Still, if the Augustine commission doesn't recommend this as an option (and it looks as if they won't ), it's a moot point. If they really do want to put depots on the critical path without risk this would be a way to do it, especially if combined with EELV Phase 1 or J-130/NSC. There's a good chance cryogenic depots could be operational by the time you went beyond LEO, which means you could refuel upper stages in LEO, which means EDS launches would not be restricted to EELVs, which is good for competition.

[William Barton]

Regarding the "clip-on" architecture, I remember a proposal early on in STS development (meaning ca. 1971 or thereabouts). The idea was an EDS that was engine and thrust /support structure that was lofted by Shuttle. It was then fuelled by tanks brought up one at a time and transferred to the EDS entire. More or less the way you "refuel" a gas barbecue grill. That's sort of a half-step between a multi-stage EDS and pumping fluids in zero-gee.

[mmeijeri]

ESA has similar (unfunded) plans for multiple EDSs. You would still need boil-off mitigation, otherwise you would have to do many launches in rapid succession.

[TOG]

My apologies if this has been covered elsewhere-

What would be the desired launch rate/payload size for supplying a Propellant Depot, given, say, 4 flights annually to the moon.

How does this strategy change if the depot is maintained at L1 or L2?

Thanks in advance,
TOG

[adamsmith]

Team-

Any thoughts on this alternative to LH2 - LOX storage: What if the fuel was stored as Stable Water?  Then when the time comes to transfer the fuel the water could be broken into H2 and O2 via energy gathered from solar panels. 

This could reduce the amount of loss due to the "boil off" effect, and would be more stable and less prone to "unfortunate incidents" on orbit.

Thoughts?

Drew Montgomery AKA TOG.

Someone crank the numbers on kw-hours to turn 30mT of water into rocket fuel?  I am too busy right now. 

My guess is a REALLY big number.  I looked a site on using electrolysis at gas stations to make hydrogen and the power requirements were HUGE.  They also stated the process is only 50% efficient and large quantities of waste heat is produced.  This means huge radiators. 

Danny Deger

Make following assumptions:

1) Use slasr array as power source ( see www.slasr.com) 30% efficient conversion of solar light, 3kg/KW (stows at 80KW/m3)

2) In LEO cells 50% efficient due to "night"

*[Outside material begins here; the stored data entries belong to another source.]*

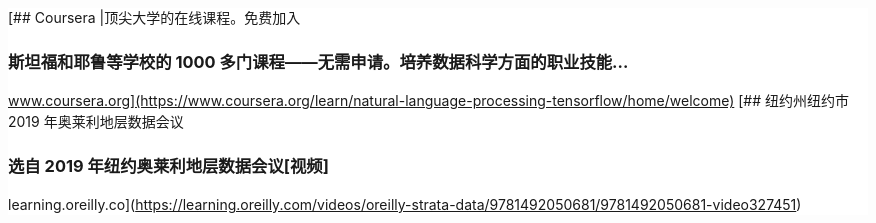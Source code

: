 [](https://www.coursera.org/learn/natural-language-processing-tensorflow/home/welcome) [## Coursera |顶尖大学的在线课程。免费加入

### 斯坦福和耶鲁等学校的 1000 多门课程——无需申请。培养数据科学方面的职业技能…

www.coursera.org](https://www.coursera.org/learn/natural-language-processing-tensorflow/home/welcome) [](https://learning.oreilly.com/videos/oreilly-strata-data/9781492050681/9781492050681-video327451) [## 纽约州纽约市 2019 年奥莱利地层数据会议

### 选自 2019 年纽约奥莱利地层数据会议[视频]

learning.oreilly.co](https://learning.oreilly.com/videos/oreilly-strata-data/9781492050681/9781492050681-video327451)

3) Assume 8kwh/kg x 50% efficiency
4) Assume 3kg/KW radiators
5) Assume 4kg/KW for everything else

30MT of fuel need 16Kwh * 30,000 = 480MwH

Assume we want to make this in 1000 hours (5 weeks)

Take energy 480MwH divide by 1000 hours 480KW

Take 480KW multiply by 10kg/KW times 2 ( remember "Night") and you have 9.6 tons. A Falcon 9 can lift that.

Please tell me where I am wrong, because if I am not, H2O sounds too good to pass.  If there is water on phobos, it could supply both Mars Landers or even be returned to EML1 for moon landers.

Stanley

[A_M_Swallow]

1) Use slasr array as power source ( see www.slasr.com) 30% efficient conversion of solar light, 3kg/KW (stows at 80KW/m3)

The web site gives a completion date of last year, did it finish?  Or was the project cancelled?

30% efficiency of solar light to electricity conversion can also be achieved using using Stirling engines, which are naturally radiation proof.

A hydrogen based system will need power for cooling.

[adamsmith]

1) Use slasr array as power source ( see www.slasr.com) 30% efficient conversion of solar light, 3kg/KW (stows at 80KW/m3)

The web site gives a completion date of last year, did it finish?  Or was the project cancelled?

30% efficiency of solar light to electricity conversion can also be achieved using using Stirling engines, which are naturally radiation proof.

A hydrogen based system will need power for cooling.

The project did result in a full fledged prototype. And it appears that ATK is looking for customers.  Entech (www.entech.com) has taken the technology and applied to earthly pursuits and is now rolling out a product that provides Power and Heat.

I was looking for good kw/kg in a small package no maintenance package.  This beats a stirling engine in space.

I was examining the practicality of fuel production so I presumed that the Storage part was a separate problem.

I am reviewing the "model" and I think I am on the low side for the other category.  Apparently desktop model Hydrogen generators are about 10 times heavier, but a ratio between industrial and desktop of 10 to 1 is not unusual so I think the ballpark stands about right.

Stanley

[MP99]

Quick question about cryogenic depots - do they have to avoid boiling dry?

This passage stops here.